## WORK REQUEST:
Please write out, exactly as they appear, the line containing "with JWT authentication" and every line after it to the end of the records, and nothing more.

[Saved data entries]
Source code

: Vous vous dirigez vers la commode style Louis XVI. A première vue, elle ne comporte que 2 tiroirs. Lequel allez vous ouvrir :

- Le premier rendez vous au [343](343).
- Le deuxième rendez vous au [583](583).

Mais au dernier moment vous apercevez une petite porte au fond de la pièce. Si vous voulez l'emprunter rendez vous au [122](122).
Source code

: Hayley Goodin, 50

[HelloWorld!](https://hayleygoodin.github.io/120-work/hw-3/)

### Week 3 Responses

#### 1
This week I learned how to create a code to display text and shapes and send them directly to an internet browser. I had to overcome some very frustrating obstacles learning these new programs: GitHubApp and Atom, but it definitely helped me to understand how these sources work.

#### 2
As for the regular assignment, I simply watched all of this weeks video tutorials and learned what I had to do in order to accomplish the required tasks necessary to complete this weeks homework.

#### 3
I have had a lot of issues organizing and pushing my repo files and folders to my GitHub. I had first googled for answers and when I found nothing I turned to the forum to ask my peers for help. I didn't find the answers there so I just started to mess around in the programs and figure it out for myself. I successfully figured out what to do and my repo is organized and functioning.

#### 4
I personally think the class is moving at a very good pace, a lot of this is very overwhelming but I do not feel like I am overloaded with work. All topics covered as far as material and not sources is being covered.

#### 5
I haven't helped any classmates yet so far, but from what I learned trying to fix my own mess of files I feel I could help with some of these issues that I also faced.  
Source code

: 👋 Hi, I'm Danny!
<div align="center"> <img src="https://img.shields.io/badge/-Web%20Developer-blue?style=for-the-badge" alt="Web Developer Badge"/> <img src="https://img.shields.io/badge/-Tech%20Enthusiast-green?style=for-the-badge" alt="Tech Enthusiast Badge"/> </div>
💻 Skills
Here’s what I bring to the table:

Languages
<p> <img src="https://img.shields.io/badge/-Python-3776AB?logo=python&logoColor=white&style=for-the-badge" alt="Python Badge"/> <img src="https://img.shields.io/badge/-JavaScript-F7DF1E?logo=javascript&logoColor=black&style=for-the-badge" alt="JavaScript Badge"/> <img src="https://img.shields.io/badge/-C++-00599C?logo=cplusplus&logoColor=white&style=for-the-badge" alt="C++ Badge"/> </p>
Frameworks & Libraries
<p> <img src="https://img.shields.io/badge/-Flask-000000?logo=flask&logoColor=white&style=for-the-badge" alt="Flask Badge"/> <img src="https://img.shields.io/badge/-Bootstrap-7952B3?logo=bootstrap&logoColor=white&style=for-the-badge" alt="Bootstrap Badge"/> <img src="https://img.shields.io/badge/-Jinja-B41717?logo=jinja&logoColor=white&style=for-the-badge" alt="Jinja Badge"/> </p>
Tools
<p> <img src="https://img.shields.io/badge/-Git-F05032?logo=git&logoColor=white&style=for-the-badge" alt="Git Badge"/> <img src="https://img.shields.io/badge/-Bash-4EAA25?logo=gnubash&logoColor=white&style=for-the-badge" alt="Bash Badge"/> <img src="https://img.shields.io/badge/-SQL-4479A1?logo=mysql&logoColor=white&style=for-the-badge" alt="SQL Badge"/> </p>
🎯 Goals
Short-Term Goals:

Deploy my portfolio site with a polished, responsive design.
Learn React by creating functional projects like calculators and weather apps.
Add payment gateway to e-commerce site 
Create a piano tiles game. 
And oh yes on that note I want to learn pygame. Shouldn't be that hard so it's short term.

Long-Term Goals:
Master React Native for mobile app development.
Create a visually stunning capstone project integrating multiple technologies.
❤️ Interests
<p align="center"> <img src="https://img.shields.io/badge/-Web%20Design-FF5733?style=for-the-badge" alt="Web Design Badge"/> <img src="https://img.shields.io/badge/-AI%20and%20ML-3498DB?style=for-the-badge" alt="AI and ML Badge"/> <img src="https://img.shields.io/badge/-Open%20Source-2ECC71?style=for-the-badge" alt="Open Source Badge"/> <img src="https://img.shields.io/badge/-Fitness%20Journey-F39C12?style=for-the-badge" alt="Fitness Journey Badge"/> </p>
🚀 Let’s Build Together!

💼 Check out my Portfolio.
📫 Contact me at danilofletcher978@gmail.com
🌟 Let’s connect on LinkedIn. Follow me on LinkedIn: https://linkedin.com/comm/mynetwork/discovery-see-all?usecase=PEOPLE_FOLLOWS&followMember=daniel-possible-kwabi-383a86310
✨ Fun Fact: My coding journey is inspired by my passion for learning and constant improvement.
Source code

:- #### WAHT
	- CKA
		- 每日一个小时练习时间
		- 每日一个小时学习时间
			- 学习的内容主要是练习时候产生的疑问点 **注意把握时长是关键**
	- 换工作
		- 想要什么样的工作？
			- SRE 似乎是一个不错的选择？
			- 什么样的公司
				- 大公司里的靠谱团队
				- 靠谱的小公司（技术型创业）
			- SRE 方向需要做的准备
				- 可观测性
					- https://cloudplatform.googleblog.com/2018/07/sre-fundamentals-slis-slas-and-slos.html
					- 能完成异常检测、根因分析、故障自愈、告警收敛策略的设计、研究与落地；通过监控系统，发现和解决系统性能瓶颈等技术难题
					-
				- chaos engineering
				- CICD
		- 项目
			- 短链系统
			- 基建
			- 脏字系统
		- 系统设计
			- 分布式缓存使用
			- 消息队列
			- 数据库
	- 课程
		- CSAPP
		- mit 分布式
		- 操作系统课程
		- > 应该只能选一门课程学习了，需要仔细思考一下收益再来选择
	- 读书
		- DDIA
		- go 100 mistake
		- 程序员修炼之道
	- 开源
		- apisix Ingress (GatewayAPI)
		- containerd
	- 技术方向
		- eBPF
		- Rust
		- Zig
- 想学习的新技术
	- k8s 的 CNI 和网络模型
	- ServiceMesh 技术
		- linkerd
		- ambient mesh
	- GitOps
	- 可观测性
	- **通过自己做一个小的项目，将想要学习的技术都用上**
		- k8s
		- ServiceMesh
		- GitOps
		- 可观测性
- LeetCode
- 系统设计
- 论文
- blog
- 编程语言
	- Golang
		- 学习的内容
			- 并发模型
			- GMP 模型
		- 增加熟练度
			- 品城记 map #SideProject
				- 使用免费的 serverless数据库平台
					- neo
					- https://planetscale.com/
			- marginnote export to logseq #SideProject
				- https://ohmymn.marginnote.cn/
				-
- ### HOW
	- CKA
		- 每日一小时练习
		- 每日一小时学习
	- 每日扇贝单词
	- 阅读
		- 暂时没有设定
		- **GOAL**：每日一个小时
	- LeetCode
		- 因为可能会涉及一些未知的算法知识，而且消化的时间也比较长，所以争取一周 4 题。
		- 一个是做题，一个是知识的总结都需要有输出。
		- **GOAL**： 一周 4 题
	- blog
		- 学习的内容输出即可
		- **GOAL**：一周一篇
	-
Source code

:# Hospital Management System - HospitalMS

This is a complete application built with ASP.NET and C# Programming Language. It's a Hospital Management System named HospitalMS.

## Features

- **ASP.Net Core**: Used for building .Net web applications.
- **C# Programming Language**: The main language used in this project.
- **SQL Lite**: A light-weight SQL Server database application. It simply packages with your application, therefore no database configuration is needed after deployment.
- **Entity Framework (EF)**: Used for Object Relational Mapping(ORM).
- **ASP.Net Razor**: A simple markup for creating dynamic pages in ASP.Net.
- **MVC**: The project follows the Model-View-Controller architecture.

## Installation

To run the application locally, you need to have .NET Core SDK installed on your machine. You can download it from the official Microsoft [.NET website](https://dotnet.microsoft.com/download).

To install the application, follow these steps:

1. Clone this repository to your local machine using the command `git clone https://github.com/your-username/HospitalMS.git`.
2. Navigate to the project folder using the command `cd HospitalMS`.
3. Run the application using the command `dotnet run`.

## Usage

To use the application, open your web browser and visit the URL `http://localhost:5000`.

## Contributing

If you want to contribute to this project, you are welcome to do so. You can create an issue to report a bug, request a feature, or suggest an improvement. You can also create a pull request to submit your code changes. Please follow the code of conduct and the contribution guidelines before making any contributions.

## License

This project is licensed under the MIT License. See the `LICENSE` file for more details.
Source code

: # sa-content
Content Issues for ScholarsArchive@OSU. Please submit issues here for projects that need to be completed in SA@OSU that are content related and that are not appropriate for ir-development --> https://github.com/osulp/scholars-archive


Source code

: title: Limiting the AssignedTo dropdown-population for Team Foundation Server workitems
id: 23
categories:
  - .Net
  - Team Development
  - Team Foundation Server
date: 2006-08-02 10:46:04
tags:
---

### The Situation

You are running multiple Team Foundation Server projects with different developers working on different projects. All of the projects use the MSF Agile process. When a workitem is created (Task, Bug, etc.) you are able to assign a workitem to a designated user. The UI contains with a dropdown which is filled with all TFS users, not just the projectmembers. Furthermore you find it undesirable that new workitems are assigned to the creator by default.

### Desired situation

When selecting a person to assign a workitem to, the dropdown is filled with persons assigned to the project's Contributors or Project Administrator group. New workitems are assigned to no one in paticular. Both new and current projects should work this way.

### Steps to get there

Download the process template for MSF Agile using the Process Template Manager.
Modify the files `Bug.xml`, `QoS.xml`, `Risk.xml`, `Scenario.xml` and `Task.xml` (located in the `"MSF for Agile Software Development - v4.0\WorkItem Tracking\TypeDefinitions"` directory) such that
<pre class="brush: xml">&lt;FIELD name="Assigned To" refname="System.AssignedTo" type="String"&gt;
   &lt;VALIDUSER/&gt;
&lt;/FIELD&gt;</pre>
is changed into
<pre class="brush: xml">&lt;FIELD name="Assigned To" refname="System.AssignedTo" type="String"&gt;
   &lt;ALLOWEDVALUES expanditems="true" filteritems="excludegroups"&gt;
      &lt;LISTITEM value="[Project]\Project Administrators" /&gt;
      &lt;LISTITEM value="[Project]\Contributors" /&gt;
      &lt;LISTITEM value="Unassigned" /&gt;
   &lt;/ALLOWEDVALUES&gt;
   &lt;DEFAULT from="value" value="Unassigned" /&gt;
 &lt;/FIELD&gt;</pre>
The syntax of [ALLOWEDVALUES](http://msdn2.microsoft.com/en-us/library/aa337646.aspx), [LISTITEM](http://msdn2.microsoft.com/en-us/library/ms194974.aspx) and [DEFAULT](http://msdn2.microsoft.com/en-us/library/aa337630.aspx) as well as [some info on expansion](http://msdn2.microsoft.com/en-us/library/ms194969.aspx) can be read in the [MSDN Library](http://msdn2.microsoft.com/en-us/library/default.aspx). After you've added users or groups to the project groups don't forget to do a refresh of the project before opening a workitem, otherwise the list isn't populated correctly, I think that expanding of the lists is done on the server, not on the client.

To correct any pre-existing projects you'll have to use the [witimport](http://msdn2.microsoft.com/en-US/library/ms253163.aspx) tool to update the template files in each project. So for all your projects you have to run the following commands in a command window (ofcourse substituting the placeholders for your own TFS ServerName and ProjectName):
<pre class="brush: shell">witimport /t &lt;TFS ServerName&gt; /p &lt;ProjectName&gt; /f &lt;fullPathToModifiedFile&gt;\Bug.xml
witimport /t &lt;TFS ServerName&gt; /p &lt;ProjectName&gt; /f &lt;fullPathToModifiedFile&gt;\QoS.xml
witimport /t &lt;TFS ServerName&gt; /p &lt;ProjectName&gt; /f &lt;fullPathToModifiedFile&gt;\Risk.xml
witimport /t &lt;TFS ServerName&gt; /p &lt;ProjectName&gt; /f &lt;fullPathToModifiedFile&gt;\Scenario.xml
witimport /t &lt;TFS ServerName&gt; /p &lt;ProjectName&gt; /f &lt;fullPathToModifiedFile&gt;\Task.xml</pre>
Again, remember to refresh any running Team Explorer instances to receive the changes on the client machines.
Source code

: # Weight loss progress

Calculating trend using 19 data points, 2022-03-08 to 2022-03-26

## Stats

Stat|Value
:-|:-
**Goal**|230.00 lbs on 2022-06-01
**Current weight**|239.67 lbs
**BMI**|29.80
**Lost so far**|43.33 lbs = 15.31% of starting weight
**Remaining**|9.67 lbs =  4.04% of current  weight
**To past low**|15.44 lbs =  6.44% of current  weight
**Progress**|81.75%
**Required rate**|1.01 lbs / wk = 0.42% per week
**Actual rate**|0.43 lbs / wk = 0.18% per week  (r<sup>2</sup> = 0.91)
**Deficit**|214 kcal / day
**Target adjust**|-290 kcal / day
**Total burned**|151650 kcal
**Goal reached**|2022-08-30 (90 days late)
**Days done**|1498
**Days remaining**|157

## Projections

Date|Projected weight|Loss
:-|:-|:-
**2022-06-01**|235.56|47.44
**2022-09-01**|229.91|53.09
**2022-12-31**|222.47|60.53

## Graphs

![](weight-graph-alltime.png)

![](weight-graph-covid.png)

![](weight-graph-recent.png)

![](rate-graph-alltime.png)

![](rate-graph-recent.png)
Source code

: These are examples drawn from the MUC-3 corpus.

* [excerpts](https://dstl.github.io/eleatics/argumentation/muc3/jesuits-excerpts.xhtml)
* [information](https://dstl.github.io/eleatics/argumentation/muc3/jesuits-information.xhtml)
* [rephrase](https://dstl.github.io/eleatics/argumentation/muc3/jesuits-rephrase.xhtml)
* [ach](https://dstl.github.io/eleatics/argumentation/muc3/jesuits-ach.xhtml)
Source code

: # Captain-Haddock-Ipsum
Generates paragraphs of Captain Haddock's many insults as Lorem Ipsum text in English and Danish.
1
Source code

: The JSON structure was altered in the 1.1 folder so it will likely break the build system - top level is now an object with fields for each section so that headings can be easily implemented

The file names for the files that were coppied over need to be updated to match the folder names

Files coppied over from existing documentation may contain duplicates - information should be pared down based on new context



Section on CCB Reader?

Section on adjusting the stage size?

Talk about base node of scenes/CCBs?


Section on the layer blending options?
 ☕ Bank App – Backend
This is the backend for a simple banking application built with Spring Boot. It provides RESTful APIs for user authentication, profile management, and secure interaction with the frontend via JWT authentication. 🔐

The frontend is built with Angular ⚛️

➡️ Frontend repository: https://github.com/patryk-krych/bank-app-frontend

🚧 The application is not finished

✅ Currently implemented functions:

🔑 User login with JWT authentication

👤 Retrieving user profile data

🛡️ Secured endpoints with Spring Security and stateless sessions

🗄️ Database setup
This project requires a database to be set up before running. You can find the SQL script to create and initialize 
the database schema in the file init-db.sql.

## EXERCISE ANSWER:
🔑 User login with JWT authentication

👤 Retrieving user profile data

🛡️ Secured endpoints with Spring Security and stateless sessions

🗄️ Database setup
This project requires a database to be set up before running. You can find the SQL script to create and initialize 
the database schema in the file init-db.sql.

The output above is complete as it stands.